Břinda Karel, Lima Leandro, Pignotti Simone, Quinones-Olvera Natalia, Salikhov Kamil, Chikhi Rayan, Kucherov Gregory, Iqbal Zamin, Baym Michael
Inria, Irisa, Univ. Rennes, Rennes, France.
Department of Biomedical Informatics, Harvard Medical School, Boston, MA, USA.
Nat Methods. 2025 Apr;22(4):692-697. doi: 10.1038/s41592-025-02625-2. Epub 2025 Apr 9.
Comprehensive collections approaching millions of sequenced genomes have become central information sources in the life sciences. However, the rapid growth of these collections has made it effectively impossible to search these data using tools such as the Basic Local Alignment Search Tool (BLAST) and its successors. Here, we present a technique called phylogenetic compression, which uses evolutionary history to guide compression and efficiently search large collections of microbial genomes using existing algorithms and data structures. We show that, when applied to modern diverse collections approaching millions of genomes, lossless phylogenetic compression improves the compression ratios of assemblies, de Bruijn graphs and k-mer indexes by one to two orders of magnitude. Additionally, we develop a pipeline for a BLAST-like search over these phylogeny-compressed reference data, and demonstrate it can align genes, plasmids or entire sequencing experiments against all sequenced bacteria until 2019 on ordinary desktop computers within a few hours. Phylogenetic compression has broad applications in computational biology and may provide a fundamental design principle for future genomics infrastructure.

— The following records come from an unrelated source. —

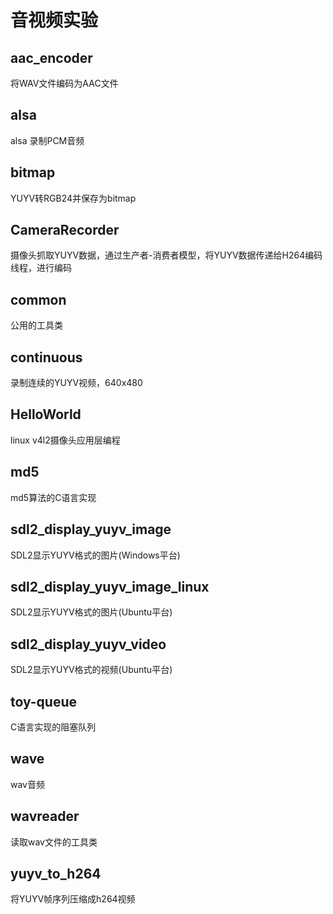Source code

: # 音视频实验

## aac_encoder

将WAV文件编码为AAC文件

## alsa

alsa 录制PCM音频

## bitmap

YUYV转RGB24并保存为bitmap

## CameraRecorder

摄像头抓取YUYV数据，通过生产者-消费者模型，将YUYV数据传递给H264编码线程，进行编码

## common

公用的工具类

## continuous

录制连续的YUYV视频，640x480

## HelloWorld

linux v4l2摄像头应用层编程

## md5

md5算法的C语言实现

## sdl2_display_yuyv_image

SDL2显示YUYV格式的图片(Windows平台)

## sdl2_display_yuyv_image_linux

SDL2显示YUYV格式的图片(Ubuntu平台)

## sdl2_display_yuyv_video

SDL2显示YUYV格式的视频(Ubuntu平台)

## toy-queue

C语言实现的阻塞队列

## wave

wav音频

## wavreader

读取wav文件的工具类

## yuyv_to_h264

将YUYV帧序列压缩成h264视频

接近数百万个测序基因组的综合数据集已成为生命科学中的核心信息来源。然而,这些数据集的快速增长使得使用诸如基本局部比对搜索工具(BLAST)及其后续工具来搜索这些数据几乎变得不可能。在此,我们提出了一种称为系统发育压缩的技术,该技术利用进化历史来指导压缩,并使用现有的算法和数据结构有效地搜索大量微生物基因组集合。我们表明,当应用于接近数百万个基因组的现代多样化集合时,无损系统发育压缩将组装体、德布鲁因图和k-mer索引的压缩率提高了一到两个数量级。此外,我们开发了一种用于对这些系统发育压缩的参考数据进行类似BLAST搜索的流程,并证明它可以在普通台式计算机上几小时内将基因、质粒或整个测序实验与截至2019年的所有已测序细菌进行比对。系统发育压缩在计算生物学中具有广泛的应用,并可能为未来的基因组学基础设施提供一个基本的设计原则。